Kavankov relayed the orders to the crew of the vessel on the bow. The left anchor, with two (2) shackles, were
dropped. However, the anchor did not take hold as expected. The speed of the vessel did not slacken. A commotion
ensued between the crew members. After Gavino noticed that the anchor did not take hold, he ordered the engines
half-astern. Abellana, who was then on the pier apron, noticed that the vessel was approaching the pier fast.
Kavankov likewise noticed that the anchor did not take hold. Gavino thereafter gave the “full-astern” code. Before
the right anchor and additional shackles could be dropped, the bow of the vessel rammed into the apron of the pier
causing considerable damage to the pier as well as the vessel.
ISSUES:
(1) Is the pilot of a commercial vessel, under compulsory pilotage, solely liable for the damage caused by the vessel
to the pier, at the port of destination, for his negligence?;
(2) Would the owner of the vessel be liable likewise if the damage is caused by the concurrent negligence of the
master of the vessel and the pilot under a compulsory pilotage?
HELD:
(1) Generally speaking, the pilot supersedes the master for the time being in the command and navigation of the ship,
and his orders must be obeyed in all matters connected with her navigation. He becomes the master pro hac vice and
should give all directions as to speed, course, stopping and reversing anchoring, towing and the like.

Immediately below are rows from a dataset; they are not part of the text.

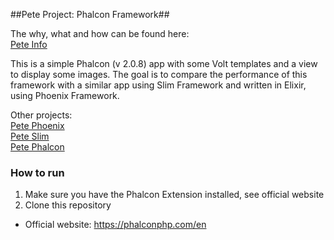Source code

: ##Pete Project: Phalcon Framework##

The why, what and how can be found here:    
[Pete Info](https://gist.github.com/ndeet/843cfaedd8be05101b8c#file-pete-info-md)

This is a simple Phalcon (v 2.0.8) app with some Volt templates and a view to display some images.
The goal is to compare the performance of this framework with a similar app using 
Slim Framework and written in Elixir, using Phoenix Framework.   

Other projects:    
<a href="https://github.com/ndeet/pete-phoenix">Pete Phoenix</a>   
<a href="https://github.com/ndeet/pete-slim">Pete Slim</a>    
<a href="https://github.com/ndeet/pete-phalcon">Pete Phalcon</a>    


### How to run ###
1. Make sure you have the Phalcon Extension installed, see official website
2. Clone this repository 
   
* Official website: https://phalconphp.com/en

And when a
licensed pilot is employed in a place where pilotage is compulsory, it is his duty to insist on having effective control
of the vessel or to decline to act as pilot. Under certain systems of foreign law, the pilot does not take entire charge of
the vessel but is deemed merely the adviser of the master, who retains command and control of the navigation even in
localities where pilotage is compulsory. It is quite common for states and localities to provide for compulsory
pilotage, and safety laws have been enacted requiring vessels approaching their ports, with certain exceptions, to
take on board pilots duly licensed under local law. The purpose of these laws is to create a body of seamen
thoroughly acquainted with the harbor, to pilot vessels seeking to enter or depart, and thus protect life and property
from the dangers of navigation. Upon assuming such office as a compulsory pilot, Capt. Gavino is held to the
universally accepted high standards of care and diligence required of a pilot, whereby he assumes to have skill and
knowledge in respect to navigation in the particular waters over which his license extends superior to and more to be
trusted than that of the master. He is not held to the highest possible degree of skill and care but must have and
exercise the ordinary skill and care demanded by the circumstances, and usually shown by an expert in his profession.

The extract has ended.